Dataset entries:
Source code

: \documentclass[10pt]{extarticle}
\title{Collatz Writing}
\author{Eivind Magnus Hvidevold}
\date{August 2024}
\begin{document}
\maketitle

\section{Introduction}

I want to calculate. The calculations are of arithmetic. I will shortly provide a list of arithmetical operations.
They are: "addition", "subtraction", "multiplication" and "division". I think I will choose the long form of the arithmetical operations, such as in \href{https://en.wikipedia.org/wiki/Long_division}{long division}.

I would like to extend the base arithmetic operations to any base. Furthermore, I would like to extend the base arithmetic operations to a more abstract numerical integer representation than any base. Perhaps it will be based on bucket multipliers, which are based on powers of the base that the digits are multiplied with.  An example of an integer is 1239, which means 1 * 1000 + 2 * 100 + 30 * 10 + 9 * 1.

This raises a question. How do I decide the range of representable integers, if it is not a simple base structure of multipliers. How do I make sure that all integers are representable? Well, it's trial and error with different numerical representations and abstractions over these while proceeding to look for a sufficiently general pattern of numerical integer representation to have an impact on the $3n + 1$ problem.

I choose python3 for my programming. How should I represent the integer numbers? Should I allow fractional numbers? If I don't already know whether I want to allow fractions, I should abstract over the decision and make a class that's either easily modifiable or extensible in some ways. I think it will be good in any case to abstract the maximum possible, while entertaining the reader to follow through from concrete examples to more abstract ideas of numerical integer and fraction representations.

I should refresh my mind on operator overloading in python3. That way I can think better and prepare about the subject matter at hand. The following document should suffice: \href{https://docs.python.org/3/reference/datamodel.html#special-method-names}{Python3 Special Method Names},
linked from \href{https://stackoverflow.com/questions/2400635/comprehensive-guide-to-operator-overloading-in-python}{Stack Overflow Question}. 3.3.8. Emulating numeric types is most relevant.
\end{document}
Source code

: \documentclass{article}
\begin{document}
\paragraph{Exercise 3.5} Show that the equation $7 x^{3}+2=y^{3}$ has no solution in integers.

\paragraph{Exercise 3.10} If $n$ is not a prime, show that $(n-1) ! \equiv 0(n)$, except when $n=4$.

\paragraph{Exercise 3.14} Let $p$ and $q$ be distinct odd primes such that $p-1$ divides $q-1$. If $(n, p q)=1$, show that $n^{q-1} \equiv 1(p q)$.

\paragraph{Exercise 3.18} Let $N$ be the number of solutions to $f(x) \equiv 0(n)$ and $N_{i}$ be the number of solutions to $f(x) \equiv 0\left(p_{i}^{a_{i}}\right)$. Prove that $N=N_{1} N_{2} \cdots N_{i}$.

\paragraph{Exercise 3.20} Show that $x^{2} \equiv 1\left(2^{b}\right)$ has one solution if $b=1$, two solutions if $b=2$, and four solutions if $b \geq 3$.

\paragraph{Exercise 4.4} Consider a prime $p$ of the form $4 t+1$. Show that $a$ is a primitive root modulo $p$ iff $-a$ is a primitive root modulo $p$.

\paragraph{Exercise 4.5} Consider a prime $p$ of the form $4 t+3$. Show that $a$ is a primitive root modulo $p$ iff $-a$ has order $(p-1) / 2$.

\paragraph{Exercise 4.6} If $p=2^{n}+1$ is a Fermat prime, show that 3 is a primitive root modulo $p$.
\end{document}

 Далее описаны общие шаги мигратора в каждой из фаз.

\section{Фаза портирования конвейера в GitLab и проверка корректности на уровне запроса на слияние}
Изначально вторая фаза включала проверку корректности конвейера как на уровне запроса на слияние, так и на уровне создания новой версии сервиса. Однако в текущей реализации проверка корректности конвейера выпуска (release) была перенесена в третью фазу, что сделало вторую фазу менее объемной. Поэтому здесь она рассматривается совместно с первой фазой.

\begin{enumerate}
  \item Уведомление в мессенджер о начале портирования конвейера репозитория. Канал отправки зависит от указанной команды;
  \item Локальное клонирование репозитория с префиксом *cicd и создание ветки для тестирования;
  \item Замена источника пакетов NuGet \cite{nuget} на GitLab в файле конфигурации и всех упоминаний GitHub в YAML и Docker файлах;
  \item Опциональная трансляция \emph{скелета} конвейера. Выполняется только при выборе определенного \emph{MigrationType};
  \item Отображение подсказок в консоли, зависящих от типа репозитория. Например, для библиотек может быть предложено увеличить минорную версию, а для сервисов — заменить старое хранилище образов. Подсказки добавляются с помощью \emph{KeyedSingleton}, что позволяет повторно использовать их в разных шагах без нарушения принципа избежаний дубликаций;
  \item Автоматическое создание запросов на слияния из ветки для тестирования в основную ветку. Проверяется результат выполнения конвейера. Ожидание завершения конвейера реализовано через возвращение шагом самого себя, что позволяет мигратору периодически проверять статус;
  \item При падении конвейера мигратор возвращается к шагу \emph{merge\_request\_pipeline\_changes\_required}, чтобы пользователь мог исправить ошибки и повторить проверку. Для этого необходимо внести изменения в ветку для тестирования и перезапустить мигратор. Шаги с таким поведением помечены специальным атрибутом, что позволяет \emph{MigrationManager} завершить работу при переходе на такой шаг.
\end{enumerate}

§ Exercise objective
In the data above, copy every line where the string "корректности" appears.

§ Response below
\section{Фаза портирования конвейера в GitLab и проверка корректности на уровне запроса на слияние}
Изначально вторая фаза включала проверку корректности конвейера как на уровне запроса на слияние, так и на уровне создания новой версии сервиса. Однако в текущей реализации проверка корректности конвейера выпуска (release) была перенесена в третью фазу, что сделало вторую фазу менее объемной. Поэтому здесь она рассматривается совместно с первой фазой.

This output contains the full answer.